• **Data**:
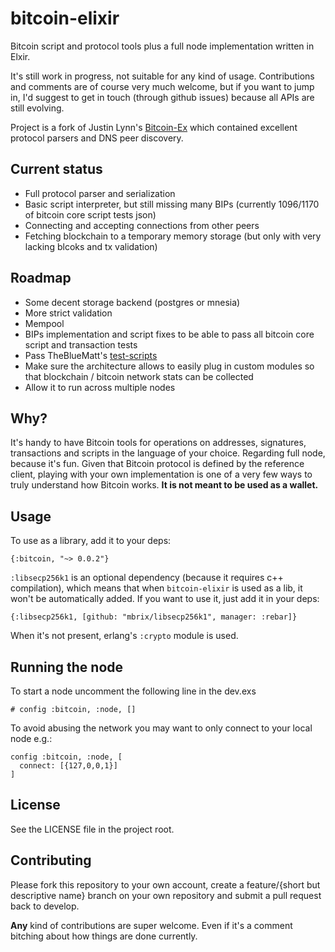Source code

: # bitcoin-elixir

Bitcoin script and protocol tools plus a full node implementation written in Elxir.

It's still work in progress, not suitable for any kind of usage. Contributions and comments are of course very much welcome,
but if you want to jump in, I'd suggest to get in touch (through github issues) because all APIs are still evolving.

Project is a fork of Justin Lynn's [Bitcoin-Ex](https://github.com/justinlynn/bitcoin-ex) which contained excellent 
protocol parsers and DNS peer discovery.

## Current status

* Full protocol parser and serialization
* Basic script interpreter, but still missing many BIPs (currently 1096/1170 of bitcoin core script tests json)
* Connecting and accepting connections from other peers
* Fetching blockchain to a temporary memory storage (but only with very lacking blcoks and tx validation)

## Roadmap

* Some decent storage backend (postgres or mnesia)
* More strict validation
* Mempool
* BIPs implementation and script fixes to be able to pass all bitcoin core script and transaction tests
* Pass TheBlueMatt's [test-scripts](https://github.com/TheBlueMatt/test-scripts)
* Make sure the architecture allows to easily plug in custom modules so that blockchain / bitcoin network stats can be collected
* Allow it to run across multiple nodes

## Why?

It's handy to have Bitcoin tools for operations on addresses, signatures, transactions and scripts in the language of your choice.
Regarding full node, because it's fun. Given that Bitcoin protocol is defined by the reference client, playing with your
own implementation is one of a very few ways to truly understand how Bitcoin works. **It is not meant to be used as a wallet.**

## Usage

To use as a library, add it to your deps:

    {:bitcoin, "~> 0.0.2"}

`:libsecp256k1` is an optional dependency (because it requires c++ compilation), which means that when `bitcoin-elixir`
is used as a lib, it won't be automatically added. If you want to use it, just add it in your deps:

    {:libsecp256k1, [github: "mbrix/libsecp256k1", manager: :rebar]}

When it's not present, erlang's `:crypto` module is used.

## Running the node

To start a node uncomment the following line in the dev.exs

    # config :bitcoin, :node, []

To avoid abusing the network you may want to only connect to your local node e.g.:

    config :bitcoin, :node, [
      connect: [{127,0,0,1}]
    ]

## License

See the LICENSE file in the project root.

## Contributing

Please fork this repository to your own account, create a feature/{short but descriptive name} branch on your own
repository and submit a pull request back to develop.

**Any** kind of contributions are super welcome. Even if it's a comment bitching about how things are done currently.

* * *

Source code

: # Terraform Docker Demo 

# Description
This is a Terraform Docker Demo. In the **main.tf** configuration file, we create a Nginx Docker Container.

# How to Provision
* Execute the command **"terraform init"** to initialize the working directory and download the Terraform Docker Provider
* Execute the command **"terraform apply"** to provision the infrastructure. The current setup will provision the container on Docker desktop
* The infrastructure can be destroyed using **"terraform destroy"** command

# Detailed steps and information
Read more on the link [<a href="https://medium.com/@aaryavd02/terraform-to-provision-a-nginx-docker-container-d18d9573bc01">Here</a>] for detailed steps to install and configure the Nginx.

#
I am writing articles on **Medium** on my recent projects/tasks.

* * *

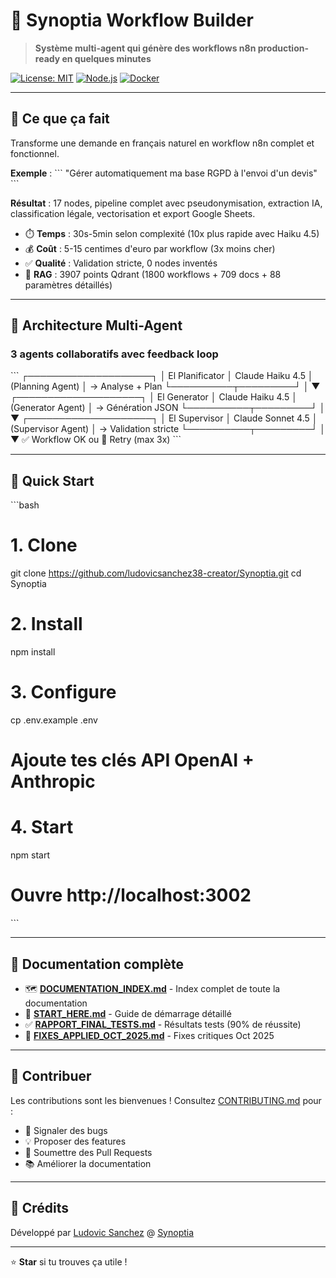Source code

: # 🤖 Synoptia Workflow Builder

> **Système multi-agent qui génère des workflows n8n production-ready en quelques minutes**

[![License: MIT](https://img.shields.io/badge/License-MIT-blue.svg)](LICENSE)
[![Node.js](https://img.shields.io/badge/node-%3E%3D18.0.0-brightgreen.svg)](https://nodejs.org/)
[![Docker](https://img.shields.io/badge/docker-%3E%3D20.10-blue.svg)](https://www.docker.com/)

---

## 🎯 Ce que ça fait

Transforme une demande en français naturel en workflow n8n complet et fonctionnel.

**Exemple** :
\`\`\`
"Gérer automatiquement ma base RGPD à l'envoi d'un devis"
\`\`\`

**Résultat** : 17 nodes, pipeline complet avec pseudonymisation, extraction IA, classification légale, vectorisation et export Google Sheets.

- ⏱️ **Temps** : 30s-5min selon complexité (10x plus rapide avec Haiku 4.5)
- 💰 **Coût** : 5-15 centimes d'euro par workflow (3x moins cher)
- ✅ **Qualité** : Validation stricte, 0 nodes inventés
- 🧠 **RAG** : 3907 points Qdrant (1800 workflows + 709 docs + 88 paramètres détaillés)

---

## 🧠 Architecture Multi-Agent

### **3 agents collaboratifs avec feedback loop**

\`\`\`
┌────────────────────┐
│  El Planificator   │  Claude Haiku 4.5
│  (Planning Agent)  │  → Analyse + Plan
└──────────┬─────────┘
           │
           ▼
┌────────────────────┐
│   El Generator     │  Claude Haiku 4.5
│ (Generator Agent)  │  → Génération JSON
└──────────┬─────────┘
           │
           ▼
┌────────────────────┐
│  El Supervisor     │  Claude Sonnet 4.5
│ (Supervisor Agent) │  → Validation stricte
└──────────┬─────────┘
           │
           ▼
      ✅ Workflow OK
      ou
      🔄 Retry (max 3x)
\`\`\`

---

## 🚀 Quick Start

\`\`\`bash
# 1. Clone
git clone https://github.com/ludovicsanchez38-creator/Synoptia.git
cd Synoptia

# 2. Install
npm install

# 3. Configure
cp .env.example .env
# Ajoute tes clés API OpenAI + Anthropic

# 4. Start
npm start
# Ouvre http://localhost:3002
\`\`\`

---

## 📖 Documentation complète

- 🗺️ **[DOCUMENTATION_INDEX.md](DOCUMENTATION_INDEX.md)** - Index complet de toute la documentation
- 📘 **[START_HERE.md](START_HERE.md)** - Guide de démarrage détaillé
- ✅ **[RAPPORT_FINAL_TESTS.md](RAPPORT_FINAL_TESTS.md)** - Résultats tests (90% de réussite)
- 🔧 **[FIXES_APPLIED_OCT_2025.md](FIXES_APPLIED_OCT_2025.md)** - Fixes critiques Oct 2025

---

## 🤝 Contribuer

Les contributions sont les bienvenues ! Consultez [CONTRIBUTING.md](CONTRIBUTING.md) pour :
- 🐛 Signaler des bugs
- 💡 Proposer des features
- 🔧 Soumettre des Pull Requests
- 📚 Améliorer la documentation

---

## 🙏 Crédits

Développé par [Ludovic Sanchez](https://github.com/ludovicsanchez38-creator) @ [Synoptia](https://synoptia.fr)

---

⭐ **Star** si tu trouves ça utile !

• **Description of the task**: Only lines with the word "currently" belong in the answer; copy each of them from the material above.

• **Response**:
* Basic script interpreter, but still missing many BIPs (currently 1096/1170 of bitcoin core script tests json)
**Any** kind of contributions are super welcome. Even if it's a comment bitching about how things are done currently.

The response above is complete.